Ramazan arefesinde
28 Şubat Cuma'yı 1 Mart Cumartesi'ye bağlayan gece yani yarın gece ilk sahura kalkıyoruz. Üstümüzdeki sıcacık yorganlar açılacak, uykulu yüzler yıkanacak ve sofraya oturacağız. Kimimiz sıcak bir çorbayla başlayacak yemeğe, kimimiz bir güzel kahvaltı edecek. Belki Ramazan'ın ilk gününü uyuyarak geçirme planları yapacak çocuklar, belki anne babalarıyla çocuk orucu tutma pazarlığı. Anne babalar istese de uyuyamaz zaten, iş güç var çünkü. Ancak belki onlar da içlerinden “Ramazanın ilk birkaç günü kolay geçer inşallah” diye geçiriyorlardır zira beslenme rejiminin değişmesine hemen değil ancak birkaç günde alışılıyor.

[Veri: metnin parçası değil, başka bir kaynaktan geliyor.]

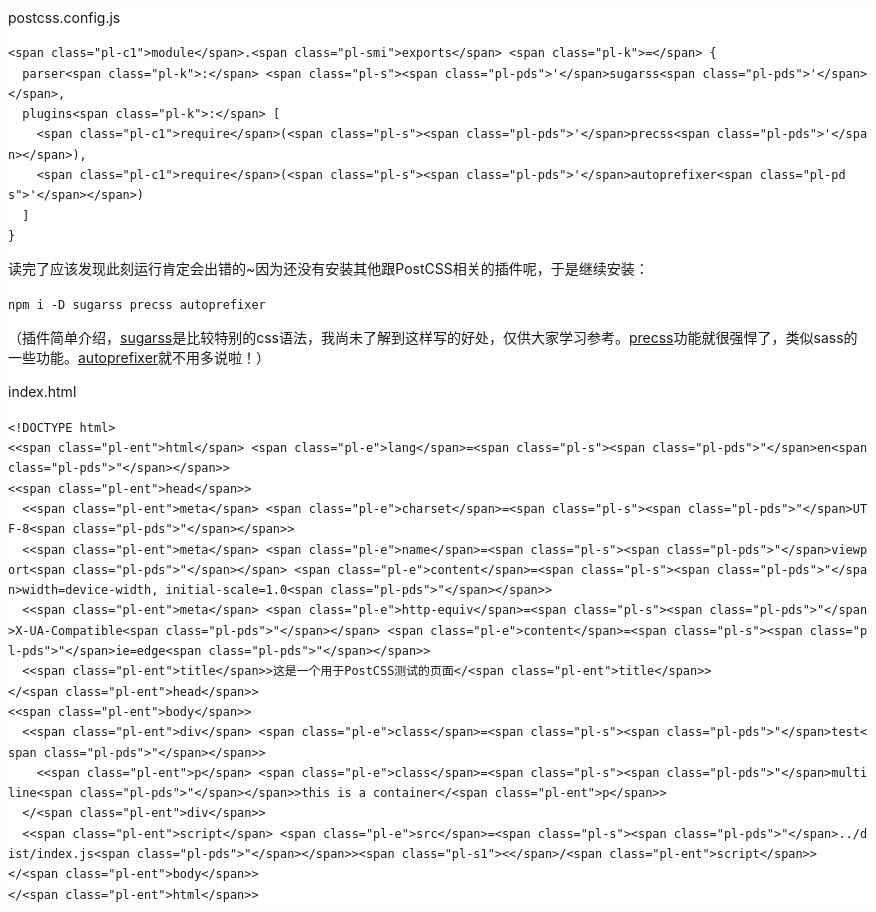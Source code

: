 



postcss.config.js




    
    <span class="pl-c1">module</span>.<span class="pl-smi">exports</span> <span class="pl-k">=</span> {
      parser<span class="pl-k">:</span> <span class="pl-s"><span class="pl-pds">'</span>sugarss<span class="pl-pds">'</span></span>,
      plugins<span class="pl-k">:</span> [
        <span class="pl-c1">require</span>(<span class="pl-s"><span class="pl-pds">'</span>precss<span class="pl-pds">'</span></span>),
        <span class="pl-c1">require</span>(<span class="pl-s"><span class="pl-pds">'</span>autoprefixer<span class="pl-pds">'</span></span>)
      ]
    }





读完了应该发现此刻运行肯定会出错的~因为还没有安装其他跟PostCSS相关的插件呢，于是继续安装：

`npm i -D sugarss precss autoprefixer`

（插件简单介绍，[sugarss](https://github.com/postcss/sugarss)是比较特别的css语法，我尚未了解到这样写的好处，仅供大家学习参考。[precss](https://github.com/jonathantneal/precss)功能就很强悍了，类似sass的一些功能。[autoprefixer](https://github.com/postcss/autoprefixer)就不用多说啦！）

index.html




    
    <!DOCTYPE html>
    <<span class="pl-ent">html</span> <span class="pl-e">lang</span>=<span class="pl-s"><span class="pl-pds">"</span>en<span class="pl-pds">"</span></span>>
    <<span class="pl-ent">head</span>>
      <<span class="pl-ent">meta</span> <span class="pl-e">charset</span>=<span class="pl-s"><span class="pl-pds">"</span>UTF-8<span class="pl-pds">"</span></span>>
      <<span class="pl-ent">meta</span> <span class="pl-e">name</span>=<span class="pl-s"><span class="pl-pds">"</span>viewport<span class="pl-pds">"</span></span> <span class="pl-e">content</span>=<span class="pl-s"><span class="pl-pds">"</span>width=device-width, initial-scale=1.0<span class="pl-pds">"</span></span>>
      <<span class="pl-ent">meta</span> <span class="pl-e">http-equiv</span>=<span class="pl-s"><span class="pl-pds">"</span>X-UA-Compatible<span class="pl-pds">"</span></span> <span class="pl-e">content</span>=<span class="pl-s"><span class="pl-pds">"</span>ie=edge<span class="pl-pds">"</span></span>>
      <<span class="pl-ent">title</span>>这是一个用于PostCSS测试的页面</<span class="pl-ent">title</span>>
    </<span class="pl-ent">head</span>>
    <<span class="pl-ent">body</span>>
      <<span class="pl-ent">div</span> <span class="pl-e">class</span>=<span class="pl-s"><span class="pl-pds">"</span>test<span class="pl-pds">"</span></span>>
        <<span class="pl-ent">p</span> <span class="pl-e">class</span>=<span class="pl-s"><span class="pl-pds">"</span>multiline<span class="pl-pds">"</span></span>>this is a container</<span class="pl-ent">p</span>>
      </<span class="pl-ent">div</span>>
      <<span class="pl-ent">script</span> <span class="pl-e">src</span>=<span class="pl-s"><span class="pl-pds">"</span>../dist/index.js<span class="pl-pds">"</span></span>><span class="pl-s1"><</span>/<span class="pl-ent">script</span>>
    </<span class="pl-ent">body</span>>
    </<span class="pl-ent">html</span>>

Mukabeleler birkaç gün önceden başladı zaten (Mukabele kelimesi gençlere biraz yabancı olabilir, kelime anlamı “karşılık, karşılıklı iş, karşılıklı yapılan okuma”. Halk arasında “Ramazan ayında camilerde, evlerde vb toplananlara Kur’an okumak ve karşılık olarak onların dinlemesi” şeklinde anlaşılıyor.) Her gün bir cüz okunacak, bayram gelmeden birkaç gün önce bitirilecek ki bayram telaşı araya girmesin. Mukabeleye giden kadınların hepsi camilere gitmiyor, bazı komşular evlerini açıyor, iyi Kur’an okuyan bir komşuları da Kur'an okuyor. Artık her sorunun cevabı televizyonda, internette var ama yine de bazen Kur’an okuyana sorular soruyorlar, hoş sohbetler oluyor. Ramazan olduğu için ikram faslı yok, vakitlice dağılıyorlar evlerine.
Sahi çocukluğumuzda da böyleydi, ne güzel şey çocukluğumuzda da olan bir şeyin bugün de aynı şekilde devam etmesi. Mukabeleler televizyonlara taşındı bazı evlerde ama olsun, o da güzel, hele yaşını başını almış olduğu için birkaç sokak ötede yapılan mukabeleye gitmekte zorlananlar çok seviyor televizyon mukabelelerini. Mesaili çalışanlar da seviyor çünkü biraz fedakârlıkla sahur vaktinden önce kalkıp televizyonda okunan Kur'an'ı takip edebiliyorlar.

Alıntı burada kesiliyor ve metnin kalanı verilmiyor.